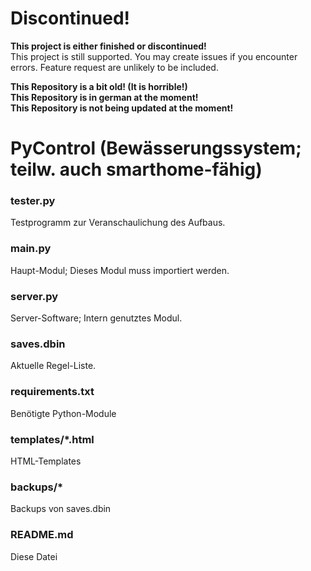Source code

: 

# Discontinued!
**This project is either finished or discontinued!**  
This project is still supported. You may create issues if you encounter errors. Feature request are unlikely to be included.




**This Repository is a bit old! (It is horrible!)**  
**This Repository is in german at the moment!**  
**This Repository is not being updated at the moment!**  
# PyControl (Bewässerungssystem; teilw. auch smarthome-fähig)
### tester.py 
Testprogramm zur Veranschaulichung des Aufbaus.
### main.py
Haupt-Modul; Dieses Modul muss importiert werden.
### server.py
Server-Software; Intern genutztes Modul.
### saves.dbin
Aktuelle Regel-Liste.
### requirements.txt
Benötigte Python-Module
### templates/*.html
HTML-Templates
### backups/*
Backups von saves.dbin
### README.md
Diese Datei
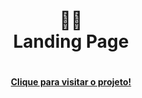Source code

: <h1 align="center">
🕵️‍♂️<br>Landing Page
<h1>

<h4 align="center"><a href="https://landing-page-gamma-five.vercel.app/">Clique para visitar o projeto!</a></h4>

::::::::

## EXERCISE DESCRIPTION
Transcribe only the lines from the line holding "### server.py" to the final line of the listing above. Keep them exact, include both ends, and skip the pictures.

## SOLUTION FOR THIS EXERCISE
### server.py
Server-Software; Intern genutztes Modul.
### saves.dbin
Aktuelle Regel-Liste.
### requirements.txt
Benötigte Python-Module
### templates/*.html
HTML-Templates
### backups/*
Backups von saves.dbin
### README.md
Diese Datei
Source code

: <h1 align="center">
🕵️‍♂️<br>Landing Page
<h1>

<h4 align="center"><a href="https://landing-page-gamma-five.vercel.app/">Clique para visitar o projeto!</a></h4>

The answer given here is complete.